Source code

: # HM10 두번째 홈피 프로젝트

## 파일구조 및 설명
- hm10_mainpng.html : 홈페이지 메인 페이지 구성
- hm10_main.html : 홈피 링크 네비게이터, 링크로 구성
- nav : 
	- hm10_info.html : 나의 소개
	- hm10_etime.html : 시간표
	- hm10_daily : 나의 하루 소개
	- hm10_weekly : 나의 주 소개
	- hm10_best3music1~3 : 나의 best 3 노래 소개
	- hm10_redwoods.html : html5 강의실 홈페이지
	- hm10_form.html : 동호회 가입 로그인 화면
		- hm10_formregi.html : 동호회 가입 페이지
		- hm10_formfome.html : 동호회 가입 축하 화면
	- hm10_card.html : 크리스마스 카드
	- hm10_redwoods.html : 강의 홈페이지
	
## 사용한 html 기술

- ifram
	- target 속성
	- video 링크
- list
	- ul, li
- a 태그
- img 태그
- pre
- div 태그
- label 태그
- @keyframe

--

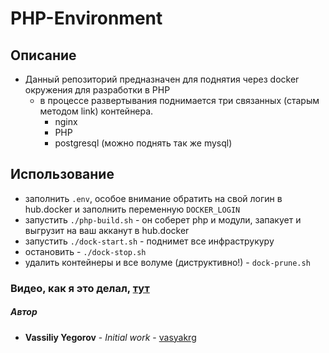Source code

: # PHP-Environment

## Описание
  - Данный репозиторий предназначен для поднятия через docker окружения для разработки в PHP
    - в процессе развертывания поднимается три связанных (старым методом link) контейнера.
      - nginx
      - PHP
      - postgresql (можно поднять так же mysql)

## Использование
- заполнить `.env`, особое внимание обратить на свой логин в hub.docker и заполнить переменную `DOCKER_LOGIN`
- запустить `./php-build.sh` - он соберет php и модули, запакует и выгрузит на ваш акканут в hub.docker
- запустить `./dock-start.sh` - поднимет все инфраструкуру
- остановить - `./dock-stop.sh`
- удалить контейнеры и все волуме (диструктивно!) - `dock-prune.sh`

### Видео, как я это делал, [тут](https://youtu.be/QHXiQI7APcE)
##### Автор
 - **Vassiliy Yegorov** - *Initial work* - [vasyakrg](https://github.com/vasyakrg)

Your instructions: From the listing above, output exactly the run of lines that starts with the line containing "- hm10_info.html : 나의 소개" and ends with the line containing "- @keyframe".

Response below:
	- hm10_info.html : 나의 소개
	- hm10_etime.html : 시간표
	- hm10_daily : 나의 하루 소개
	- hm10_weekly : 나의 주 소개
	- hm10_best3music1~3 : 나의 best 3 노래 소개
	- hm10_redwoods.html : html5 강의실 홈페이지
	- hm10_form.html : 동호회 가입 로그인 화면
		- hm10_formregi.html : 동호회 가입 페이지
		- hm10_formfome.html : 동호회 가입 축하 화면
	- hm10_card.html : 크리스마스 카드
	- hm10_redwoods.html : 강의 홈페이지
	
## 사용한 html 기술

- ifram
	- target 속성
	- video 링크
- list
	- ul, li
- a 태그
- img 태그
- pre
- div 태그
- label 태그
- @keyframe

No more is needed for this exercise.